Atlanta dentist Perry Brickman related that, in previous decades, Jewish students didn’t even have safety in numbers. Although he didn’t experience any antisemitism in Chattanooga when he was a young boy, all that changed when he attended Emory University in 1949. He recalled that, in those days, the Jewish fraternities were located off campus, unlike the non-Jewish fraternities.
His experience only worsened when he graduated and attended Emory’s dental school.
Yet it wasn’t until 2006 that Brickman came face to face with an exhibit on the history of Jewish life at Emory and saw documents that, according to his book, “Extracted: Unmasking Rampant Antisemitism in America’s Higher Education,” strongly suggested “that Brickman and many others had been failed out of Emory’s dental school because they were Jewish.” His subsequent research, during the course of which he interviewed more than 75 people, resulted in a book.
As Brickman noted, he and his fellow Jewish dental students “didn’t have a clue about what would happen” to them. “I was naïve. The four of us didn’t have a chance.”
Today, UGA graduate Rebecca Wilson said that she’s seen surveys in which 95 percent of Jewish college students and recent graduates “agree that anti-Semitism is a problem on their campuses. Eighty percent of respondents experienced offensive or threatening anti-Semitic comments,” she said.
Some of those comments, Wilson said, came from professors. She quoted both students and faculty downplaying the Holocaust and comparing it to slavery and suggested that university life could be improved for students if antisemitism was part of the diversity and inclusion orientation for students, faculty and staff. She also recommended that schools do a better job of listening to Jewish students and do more to support Jewish life on campuses.
Participants attending the Deep-Fried Anti-Semitism panel either in person or virtually also heard from Israeli-born Motti Inbari, a professor of religion at the University of North Carolina-Pembroke.
He has surveyed evangelical pastors and studied replacement theology, or “supersessionism,” a view that asserts that the Christian covenant through Jesus Christ has replaced the Mosaic covenant, and that Christians have therefore replaced Jews as the people of G-d. His research has focused on how Christian antisemitism is manifested in the evangelical community, which, he noted, is strongest in the South.

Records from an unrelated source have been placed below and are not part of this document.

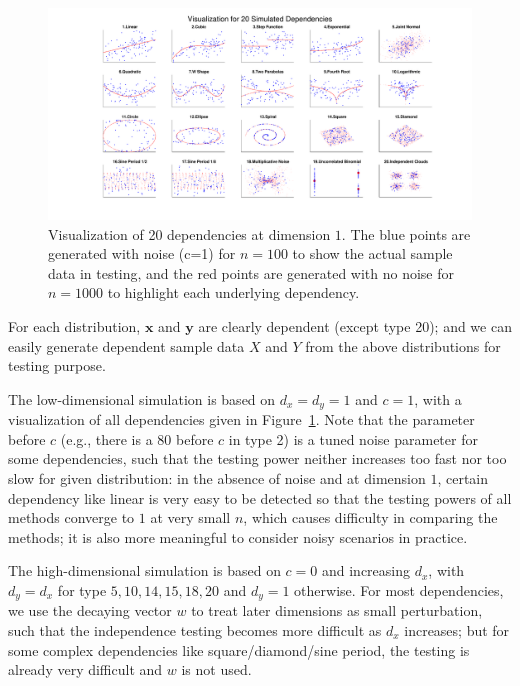 \documentclass[11pt]{article}
\providecommand{\mb}[1]{\boldsymbol{#1}}
\begin{document}
\begin{figure}[htbp]
\includegraphics[trim={5cm 0 3.5cm 0},clip, width=1.0\textwidth]{../Figures/Fig0}
\caption{Visualization of 20 dependencies at dimension $1$. The blue points are generated with noise (c=1) for $n=100$ to show the actual sample data in testing, and the red points are generated with no noise for $n=1000$ to highlight each underlying dependency.
}
\label{fig0}
\end{figure}

For each distribution, $\mb{x}$ and $\mb{y}$ are clearly dependent (except type 20); and we can easily generate dependent sample data $X$ and $Y$ from the above distributions for testing purpose.

The low-dimensional simulation is based on $d_{x}=d_{y}=1$ and $c=1$, with a visualization of all dependencies given in Figure~\ref{fig0}. Note that the parameter before $c$ (e.g., there is a $80$ before $c$ in type 2) is a tuned noise parameter for some dependencies, such that the testing power neither increases too fast nor too slow for given distribution: in the absence of noise and at dimension $1$, certain dependency like linear is very easy to be detected so that the testing powers of all methods converge to $1$ at very small $n$, which causes difficulty in comparing the methods; it is also more meaningful to consider noisy scenarios in practice. 

The high-dimensional simulation is based on $c=0$ and increasing $d_{x}$, with $d_{y}=d_{x}$ for type $5,10,14,15,18,20$ and $d_{y}=1$ otherwise. For most dependencies, we use the decaying vector $w$ to treat later dimensions as small perturbation, such that the independence testing becomes more difficult as $d_{x}$ increases; but for some complex dependencies like square/diamond/sine period, the testing is already very difficult and $w$ is not used.
\end{document}

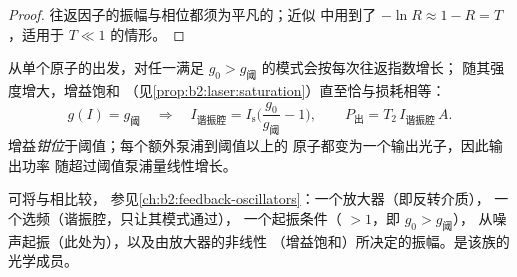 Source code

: \begin{proof}
往返因子的振幅与相位都须为平凡的；近似
中用到了 $-\ln R \approx 1 - R = T$，适用于 $T \ll 1$ 的情形。
\end{proof}

\begin{proposition}[阈值以上的稳态]\label{prop:b2:laser:steady}
从单个原子的出发，对任一满足
$g_0 > g_{\text{阈}}$ 的模式会按每次往返指数增长；
随其强度增大，增益饱和
（见\cref{prop:b2:laser:saturation}）直至恰与损耗相等：
\[
g(I) = g_{\text{阈}} \quad\Longrightarrow\quad
I_{\text{谐振腔}} = I_{\text{s}}\Big(\frac{g_0}{g_{\text{阈}}} - 1\Big),
\qquad P_{\text{出}} = T_2\,I_{\text{谐振腔}}\,A .
\]
增益\emph{钳位}于阈值；每个额外泵浦到阈值以上的
原子都变为一个输出光子，因此输出功率
随超过阈值泵浦量线性增长。
\end{proposition}

\begin{remark}[激光器是一种反馈振荡器]\label{rem:b2:laser:feedback}
可将与相比较，
参见\cref{ch:b2:feedback-oscillators}：一个放大器（即反转介质），
一个选频（谐振腔，只让其模式通过），
一个起振条件（ $> 1$，即 $g_0 > g_{\text{阈}}$），
从噪声起振（此处为），以及由放大器的非线性
（增益饱和）所决定的振幅。是该族的
光学成员。
\end{remark}

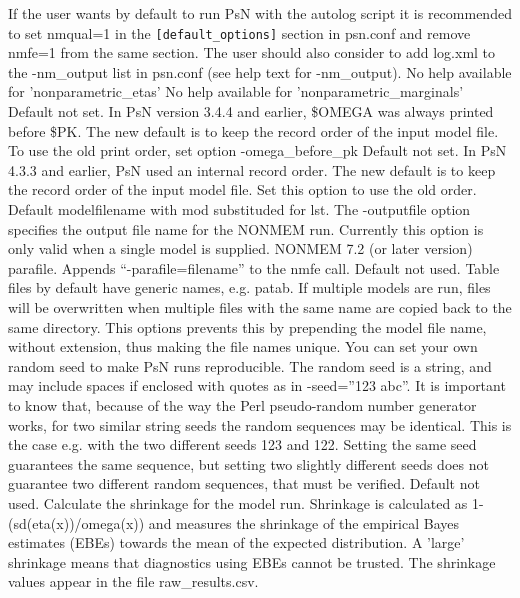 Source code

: \begin{optionlist}
If the user wants by default to run PsN with the autolog script it is recommended to set nmqual=1 in the
\verb|[default_options]| section in psn.conf and remove nmfe=1 from the same section. The user should also consider to add log.xml to the -nm\_output list in psn.conf (see help text for -nm\_output).
\nextopt
{}
No help available for 'nonparametric\_etas' 
\nextopt
{}
No help available for 'nonparametric\_marginals' 
\nextopt
{}
Default not set. In PsN version 3.4.4 and earlier, \$OMEGA was always printed before \$PK. The new default is to keep the record order of the input model file. To use the old print order, set option -omega\_before\_pk
\nextopt
{}
Default not set. In PsN 4.3.3 and earlier, PsN used an internal record order. The new default is to keep the record order of the input model file. Set this option to use the old order.
\nextopt
{}
Default modelfilename with mod substituded for lst. The -outputfile option specifies the output file name for the NONMEM run. Currently this option is only valid when a single model is supplied. 
\nextopt
{}
NONMEM 7.2 (or later version) parafile. Appends “-parafile=filename” to the nmfe call. 
\nextopt
{}
Default not used. Table files by default have generic names, e.g. patab. If multiple models are run, files will be overwritten when multiple files with the same name are copied back to the same directory. This options prevents this by prepending the model file name, without extension, thus making the file names unique. 
\nextopt
{}
You can set your own random seed to make PsN runs reproducible.
The random seed is a string, and may include spaces if enclosed with
quotes as in -seed=''123 abc''. It is important to know that, because of the way the Perl pseudo-random
number generator works, for two similar string seeds the random sequences may be identical. 
This is the case e.g. with the two different seeds 123 and 122. 
Setting the same seed guarantees the same sequence, but setting two slightly different 
seeds does not guarantee two different random sequences, that must be verified.
\nextopt
{}
Default not used. Calculate the shrinkage for the model run.  Shrinkage is calculated as 1-(sd(eta(x))/omega(x)) and measures the shrinkage of the empirical Bayes estimates (EBEs) towards the mean of the expected distribution.  A 'large' shrinkage means that diagnostics using EBEs cannot be trusted. The shrinkage values appear in the file raw\_results.csv. 

\end{optionlist}
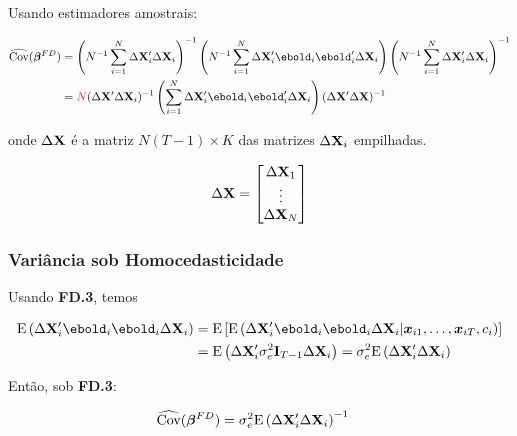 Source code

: \documentclass[11pt, oneside, a4paper, article]{article}
\numberwithin{equation}{section}
\begin{document}
\begin{description}
Usando estimadores amostrais:

\begin{center}
\end{center}

\vspace{-1 em}
\begin{align*} 
\widehat{\Cov}( \betavec^{FD} ) &= 
\left( N^{-1} \sum_{i=1}^{N} \Delta \Xmat_{i}' \Delta \Xmat_{i} \right)^{-1}
\left( N^{-1} \sum_{i=1}^{N} \Delta \Xmat_{i}' \ebold_{i}  \ebold_{i}' \Delta \Xmat_{i} \right)
\left( N^{-1} \sum_{i=1}^{N} \Delta \Xmat_{i}' \Delta \Xmat_{i} \right)^{-1}
\\ &=
\red{N}
( \Delta \Xmat' \Delta \Xmat_{i} )^{-1}
\left( \sum_{i=1}^{N} \Delta \Xmat_{i}' \ebold_{i}  \ebold_{i}' \Delta \Xmat_{i} \right)
( \Delta \Xmat' \Delta \Xmat )^{-1} 
\end{align*}

\noindent onde $\Delta \mathbf{X}$ é a matriz $N(T-1) \times K$ das matrizes $\Delta \mathbf{X}_{i}$ empilhadas.

\begin{align*}
\Delta \mathbf{X} = 
\begin{bmatrix}
	\Delta \mathbf{X}_{1} \\	\vdots \\ \Delta \mathbf{X}_{N}
\end{bmatrix}
\end{align*}

\subsubsection{Variância sob Homocedasticidade}
Usando \textbf{FD.3}, temos

\vspace{-1 em}
\begin{align*} 
\E\left( \Delta \Xmat_{i}' \ebold_{i} \ebold_{i} \Delta \Xmat_{i} \right) &= 
\E\left[ \E\left(
\Delta \Xmat_{i}' \ebold_{i} \ebold_{i} \Delta \Xmat_{i} |   
\xvec_{i1}, \dots, \xvec_{iT}, c_{i}
\right) \right]
\\ &=
\E\left( \Delta \Xmat_{i}' \sigma_{e}^2 \Imat_{T-1} \Delta \Xmat_{i} \right)
=
\sigma_{e}^2 \E\left( \Delta \Xmat_{i}'\Delta \Xmat_{i} \right)
\end{align*}

Então, sob \textbf{FD.3}:

\vspace{-1 em}
\begin{align*} 
\widehat{\text{Cov}}( \boldsymbol{\beta}^{FD} ) &= 
\sigma_{e}^2 \text{E}\left( \Delta \mathbf{X}_{i}'\Delta \mathbf{X}_{i} \right)^{-1}
\end{align*}


\end{description}
\end{document}
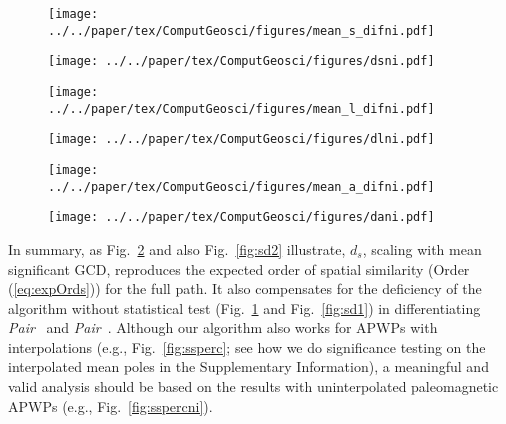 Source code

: \begin{figure*}[tbp]
  \captionsetup[subfigure]{singlelinecheck=off,justification=raggedright,aboveskip=-6pt,belowskip=-6pt}
  \centering
  \begin{subfigure}[htbp]{.495\textwidth}
    \centering
    \caption{}\label{fig:sd1ni}
    \texttt{[image: ../../paper/tex/ComputGeosci/figures/mean\_s\_difni.pdf]}
  \end{subfigure}
  \vspace{.5em}
  \begin{subfigure}[htbp]{.495\textwidth}
    \centering
    \caption{}\label{fig:sd2ni}
    \texttt{[image: ../../paper/tex/ComputGeosci/figures/dsni.pdf]}
  \end{subfigure}
  \begin{subfigure}[htbp]{.495\textwidth}
    \centering
    \caption{}\label{fig:ld1ni}
    \texttt{[image: ../../paper/tex/ComputGeosci/figures/mean\_l\_difni.pdf]}
  \end{subfigure}
  \vspace{.5em}
  \begin{subfigure}[htbp]{.495\textwidth}
    \centering
    \caption{}\label{fig:ld2ni}
    \texttt{[image: ../../paper/tex/ComputGeosci/figures/dlni.pdf]}
  \end{subfigure}
  \begin{subfigure}[htbp]{.495\textwidth}
    \centering
    \caption{}\label{fig:ad1ni}
    \texttt{[image: ../../paper/tex/ComputGeosci/figures/mean\_a\_difni.pdf]}
  \end{subfigure}
  \begin{subfigure}[htbp]{.495\textwidth}
    \centering
    \caption{}\label{fig:ad2ni}
    \texttt{[image: ../../paper/tex/ComputGeosci/figures/dani.pdf]}
  \end{subfigure}
\caption[Mean spatial, length, angular differences (without
interpolations)]{Mean spatial, length and angular differences between two paths
of the seven APWP pairs with no interpolated poles shown in
Fig.~\ref{fig:2traj}. Left column: results without significance testing imposed
in the metric; Right column: results with significance testing. See explanation
of Fig.~\ref{fig:ssperc}.}\label{fig:sspercni}
\end{figure*}

In summary, as Fig.~\ref{fig:sd2ni} and also Fig.~\ref{fig:sd2} illustrate,
$d_s$, scaling with mean significant GCD, reproduces the expected order of
spatial similarity (Order (\ref{eq:expOrds})) for the full path. It also
compensates for the deficiency of the algorithm without statistical test
(Fig.~\ref{fig:sd1ni} and Fig.~\ref{fig:sd1}) in differentiating
\emph{Pair}~\textbf{} and
\emph{Pair}~\textbf{}. Although our algorithm also works for
APWPs with interpolations (e.g., Fig.~\ref{fig:ssperc}; see how we do
significance testing on the interpolated mean poles in the Supplementary
Information), a meaningful and valid analysis should be based on the results
with uninterpolated paleomagnetic APWPs (e.g., Fig.~\ref{fig:sspercni}).


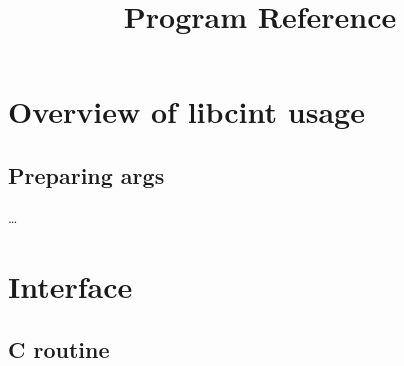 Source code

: \documentclass{article}
\title{Program Reference}
\begin{document}
\maketitle

\tableofcontents

\section{Overview of libcint usage}

\subsection{Preparing args}

\ldots{}

\section{Interface}

\subsection{C routine}
\end{document}
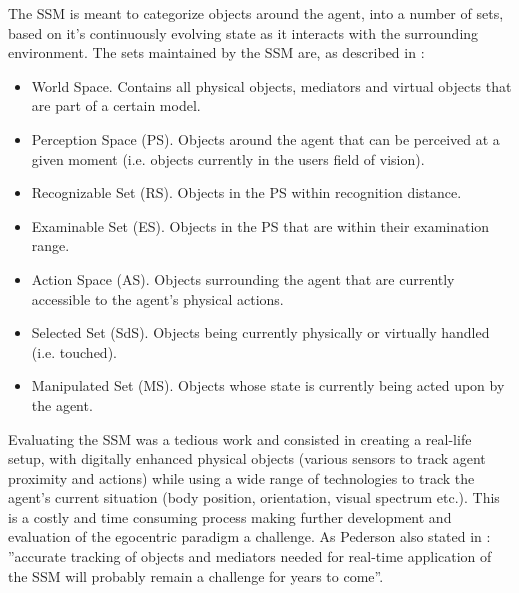 The SSM is meant to categorize objects around the agent, into a number of sets, based on it's continuously evolving state as it interacts with the surrounding environment. The sets maintained by the SSM are, as described in \cite{pederson2010towards}:
\begin{itemize}
	\item World Space. Contains all physical objects, mediators and virtual objects that are part of a certain model.
	\item Perception Space (PS). Objects around the agent that can be perceived at a given moment (i.e. objects currently in the users field of vision).
	\item Recognizable Set (RS). Objects in the PS within recognition distance.
	\item Examinable Set (ES). Objects in the PS that are within their examination range.
	\item Action Space (AS). Objects surrounding the agent that are currently accessible to the agent's physical actions.
	\item Selected Set (SdS). Objects being currently physically or virtually handled (i.e. touched).
	\item Manipulated Set (MS). Objects whose state is currently being acted upon by the agent.
\end{itemize}

Evaluating the SSM was a tedious work and consisted in creating a real-life setup, with digitally enhanced physical objects (various sensors to track agent proximity and actions) while using a wide range of technologies to track the agent's current situation (body position, orientation, visual spectrum etc.). This is a costly and time consuming process making further development and evaluation of the egocentric paradigm a challenge. As Pederson also stated in \cite{pederson2011situative}: ''accurate tracking of objects and mediators needed for real-time application of the SSM will probably remain a challenge for years to come''.\\


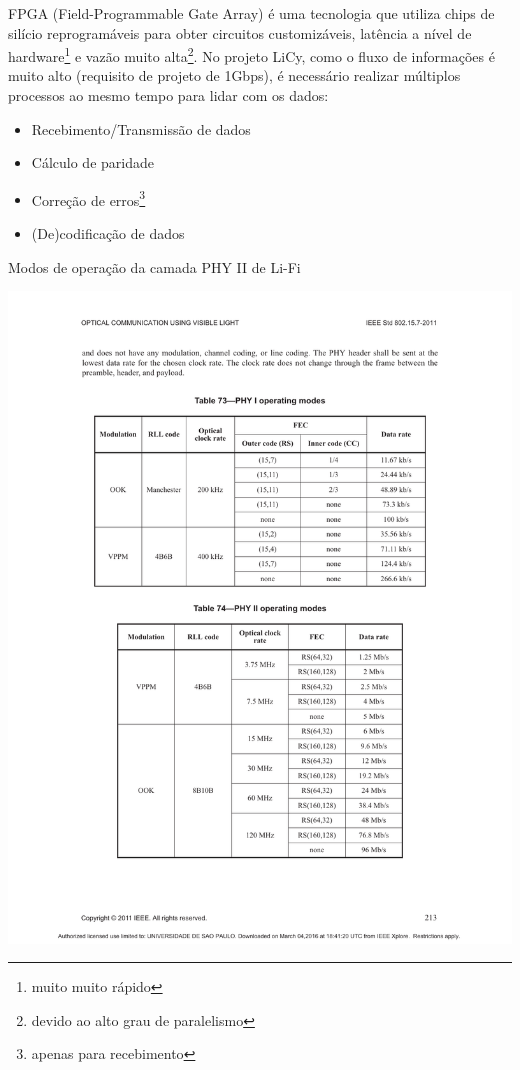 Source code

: 	FPGA (Field-Programmable Gate Array) é uma tecnologia que utiliza chips de silício reprogramáveis para obter circuitos customizáveis, latência a nível de hardware\footnote{muito muito rápido} e vazão muito alta\footnote{devido ao alto grau de paralelismo}. No projeto LiCy, como o fluxo de informações é muito alto (requisito de projeto de 1Gbps), é necessário realizar múltiplos processos ao mesmo tempo para lidar com os dados:
	
	\begin{itemize}  
		\item Recebimento/Transmissão de dados
		\item Cálculo de paridade
		\item Correção de erros\footnote{apenas para recebimento}
		\item (De)codificação de dados
	\end{itemize}
	
	\begin{table}[htbp]
		\caption{\label{tab_phy2} Modos de operação da camada PHY II de Li-Fi}
		\centering
			\includegraphics[clip, trim=46.55mm 36.79mm 46.74mm 142.30mm,  width=1.00\textwidth]{pag213.pdf}
	\end{table}
	
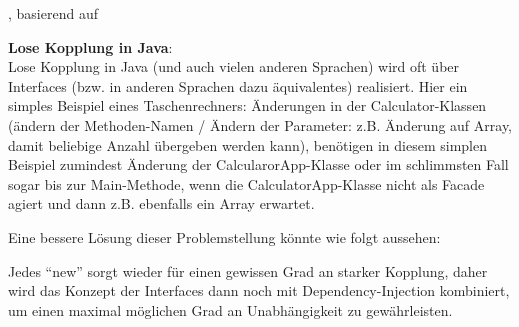 \medskip
\noindent\autocite[vgl.][]{loosecoupling_reconceptualization}, basierend auf \autocite[vgl.][S. 101ff]{meilir_loosecoupling}
\medskip

\textbf{Lose Kopplung in Java}: \\
Lose Kopplung in Java (und auch vielen anderen Sprachen) wird oft über Interfaces (bzw. in anderen Sprachen dazu äquivalentes) realisiert. Hier ein simples Beispiel eines Taschenrechners:
Änderungen in der Calculator-Klassen (ändern der Methoden-Namen / Ändern der Parameter: z.B. Änderung auf Array, damit beliebige Anzahl übergeben werden kann), benötigen in diesem simplen Beispiel zumindest Änderung der CalcularorApp-Klasse oder im schlimmsten Fall sogar bis zur Main-Methode, wenn die CalculatorApp-Klasse nicht als Facade agiert und dann z.B. ebenfalls ein Array erwartet.

Eine bessere Lösung dieser Problemstellung könnte wie folgt aussehen:

Jedes \enquote{new} sorgt wieder für einen gewissen Grad an starker Kopplung, daher wird das Konzept der Interfaces dann noch mit Dependency-Injection kombiniert, um einen maximal möglichen Grad an Unabhängigkeit zu gewährleisten.
\newpage
% 
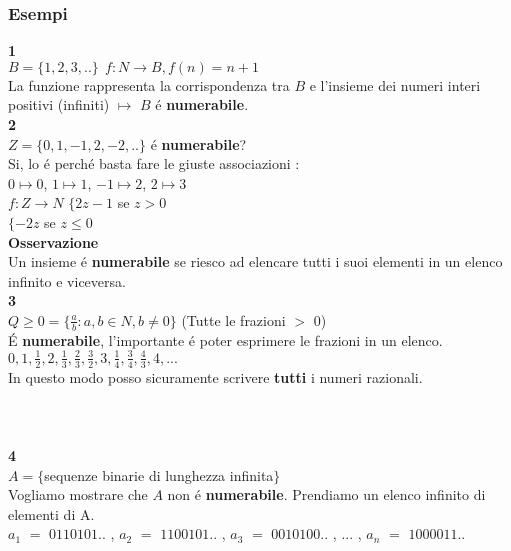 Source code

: \documentclass[11pt]{article}
\begin{document}
        \subsubsection{Esempi}
            \textbf{\large 1}\\
            $B=\{1,2,3,..\} \ \ f:N\to B , f(n)=n+1 $ \\
            La funzione rappresenta la corrispondenza tra $B$ e l'insieme dei numeri interi positivi (infiniti) $\mapsto$ $B$ \'e \textbf{numerabile}.\\
            \textbf{\large 2}\\
            $Z=\{0,1,-1,2,-2,..\}$ \'e \textbf{numerabile}? \\
            Si, lo \'e perch\'e basta fare le giuste associazioni : \\
            $0\mapsto 0 $, $1\mapsto1$, $-1\mapsto2$, $2\mapsto3$\\
            $f:Z\to N$ $\{2z-1 $ se $z>0$ \\
            \hspace*{1,8cm} $\{-2z  $ \hspace{0,35cm}se $z\leq0$  \\
            \textbf{Osservazione}\\
            Un insieme \'e \textbf{numerabile} se riesco ad elencare tutti i suoi elementi in un elenco infinito e viceversa.\\
            \textbf{3}\\
            $Q \geq 0 =\{\frac{a}{b}:a,b \in N , b\ne 0\}$ (Tutte le frazioni $>$ 0)\\
            \'E \textbf{numerabile}, l'importante \'e poter esprimere le frazioni in un elenco.\\
            $0,1,\frac{1}{2},2,\frac{1}{3},\frac{2}{3},\frac{3}{2},3,\frac{1}{4},\frac{3}{4},\frac{4}{3},4, ...$\\ In questo modo posso sicuramente scrivere \textbf{tutti} i numeri razionali.\\
            \\\\\\
            \textbf{\large 4}\\
            $A=\{$sequenze binarie di lunghezza infinita$\}$\\
            Vogliamo mostrare che $A$ non \'e \textbf{numerabile}. Prendiamo un elenco infinito di elementi di A.\\
            $a_{1}$ $=$ $0110101..$ , $a_{2}$ $=$ $1100101..$ , $a_{3}$ $=$ $0010100..$ , $...$ , $a_{n}$ $=$ $1000011..$\\
\end{document}
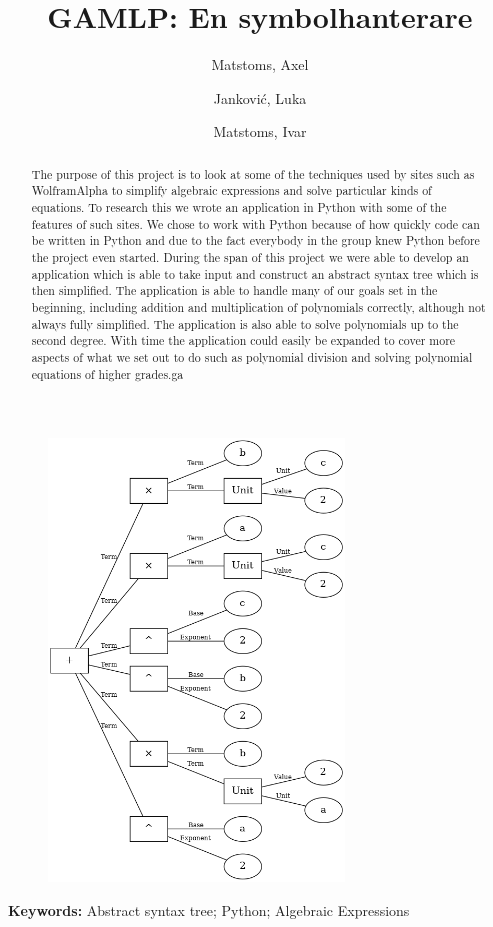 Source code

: \documentclass[12pt,a4paper]{article}
\author{
  Matstoms, Axel
  \and
  Jankovi\'{c}, Luka
  \and
  Matstoms, Ivar
}
\title{GAMLP: En symbolhanterare}
\begin{document}
\maketitle
\begin{figure}[h]
  \centering
  \includegraphics[width=0.7\textwidth]{image27}
\end{figure}
\newpage
{}
\begin{abstract}
The purpose of this project is to look at some of the techniques used by sites such as WolframAlpha to simplify algebraic expressions and solve particular kinds of equations. To research this we wrote an application in Python with some of the features of such sites.  We chose to work with Python because of how quickly code can be written in Python and due to the fact everybody in the group knew Python before the project even started. During the span of this project we were able to develop an application which is able to take input and construct an abstract syntax tree which is then simplified. The application is able to handle many of our goals set in the beginning, including addition and multiplication of polynomials correctly, although not always fully simplified. The application is also able to solve polynomials up to the second degree. With time the application could easily be expanded to cover more aspects of what we set out to do such as polynomial division and solving polynomial equations of higher grades.ga
\end{abstract}
\textbf{Keywords:} Abstract syntax tree; Python; Algebraic Expressions
\newpage
\tableofcontents
\newpage
\end{document}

Inbari was followed by John Dayton, a fellow panelist and UGA professor of education law, who focused on white Christian nationalism, which he said is “increasingly more radical and aggressive.” He defined white Christian nationalism as the “belief that G-d gave the land of the United States to white Christians by divine decree, and the others are, at best, visitors.”
Dayton said that the behavior of those who believe in this doctrine mirrors the behavior of Islamic terrorists. Both groups support violence and attacks on voting rights, he said. “They are increasingly unhinged.”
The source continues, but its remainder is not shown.